■ **Brief**
Exactly the lines from the one containing "# Getting Started" to the final line below should be output, and no others.
%%
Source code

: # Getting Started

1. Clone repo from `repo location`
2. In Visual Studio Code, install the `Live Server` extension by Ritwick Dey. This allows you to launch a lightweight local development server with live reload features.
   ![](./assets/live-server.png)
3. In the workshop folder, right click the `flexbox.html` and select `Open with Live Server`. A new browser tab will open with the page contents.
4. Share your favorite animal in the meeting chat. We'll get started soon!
%%
■ **Exercise solution**
: # Getting Started

1. Clone repo from `repo location`
2. In Visual Studio Code, install the `Live Server` extension by Ritwick Dey. This allows you to launch a lightweight local development server with live reload features.
   ![](./assets/live-server.png)
3. In the workshop folder, right click the `flexbox.html` and select `Open with Live Server`. A new browser tab will open with the page contents.
4. Share your favorite animal in the meeting chat. We'll get started soon!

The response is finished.